Il existe de nombreuses protéines de type Rev. Toutes possèdent la propriété de pénétrer dans le noyau cellulaire grâce à ce que l’on nomme un signal de localisation nucléaire (NLS). C’est littéralement une sorte de clé capable d’ouvrir une serrure. Cette clé, ou plutôt ce NLS, est normalement composée d’une séquence continue d’acides aminés basiques. Puisqu’il s’agit d’une séquence continue, on la dit monopartite.
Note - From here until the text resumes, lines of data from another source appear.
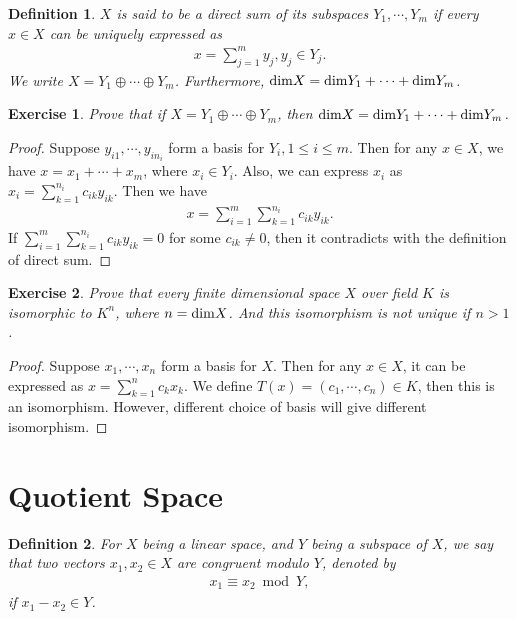 \documentclass[11pt]{book}
\newtheorem{definition}{Definition}[chapter]
\newtheorem{exercise}{Exercise}[section]
\theoremstyle{definition}
\numberwithin{equation}{chapter}
\begin{document}
\medskip

\begin{definition}
$X$ is said to be a direct sum of its subspaces $Y_1, \cdots, Y_m$ if every $x\in X$ can be uniquely expressed as
\begin{align*}
    x = \sum^m_{j=1}y_j, y_j\in Y_j.
\end{align*}
We write $X = Y_1 \oplus \cdots \oplus Y_m$. Furthermore, ${\rm dim}X = {\rm dim}Y_1 +\cdots + {\rm dim}Y_m$.
\end{definition}

\medskip

\begin{exercise}
Prove that if $X = Y_1 \oplus \cdots \oplus Y_m$, then ${\rm dim}X = {\rm dim}Y_1 +\cdots + {\rm dim}Y_m$.
\end{exercise}
\begin{proof}
Suppose $y_{i1}, \cdots, y_{in_i}$ form a basis for $Y_i, 1\leq i\leq m$. Then for any $x\in X$, we have $x = x_1 +\cdots +x_m$, where $x_i\in Y_i$. Also, we can express $x_i$ as $x_i = \sum^{n_i}_{k=1}c_{i k} y_{i k}$. Then we have 
\begin{align*}
    x = \sum^m_{i=1}\sum^{n_i}_{k=1}c_{i k} y_{i k}.
\end{align*}
If $\sum^m_{i=1}\sum^{n_i}_{k=1}c_{i k} y_{i k} = 0$ for some $c_{ik}\neq 0$, then it contradicts with the definition of direct sum.
\end{proof}

\medskip

\begin{exercise}
Prove that every finite dimensional space $X$ over field $K$ is isomorphic to $K^n$, where $n = {\rm dim}X$. And this isomorphism is not unique if $n > 1$.
\end{exercise}
\begin{proof}
Suppose $x_1,\cdots, x_n$ form a basis for $X$. Then for any $x\in X$, it can be expressed as $x = \sum^n_{k=1}c_k x_k$. We define $T(x) = (c_1, \cdots, c_n)\in K$, then this is an isomorphism. However, different choice of basis will give different isomorphism.
\end{proof}

\medskip

\section{Quotient Space}
\begin{definition}
For $X$ being a linear space, and $Y$ being a subspace of $X$, we say that two vectors $x_1, x_2\in X$ are congruent modulo $Y$, denoted by
\begin{align*}
    x_1 \equiv x_2 \bmod Y,
\end{align*}
if $x_1-x_2\in Y$.
\end{definition}
\end{document}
Or, première surprise, Denis Archambault et Andrea Gomez Corredor ont découvert que le signal de localisation nucléaire de la protéine Rev du VIB était bipartite.
«Franchement, reconnaît Denis Archambault, on ne s’attendait pas à cela. Il existe bien d’autres types de protéine qui possèdent des NLS biparties, et qui donc se composent de deux motifs d’acides aminés basiques séparés par une séquence d’espacement, mais nous n’avions jamais vu cela dans le cas d’une protéine de type Rev. Plus fascinant encore, ces séquences d’espacement sont soit courtes (environ une dizaine d’acides aminés), soit longues (une trentaine d’acides aminés). La séquence d’espacement de notre Rev, elle, se situe exactement entre les deux, avec 20 acides aminés!»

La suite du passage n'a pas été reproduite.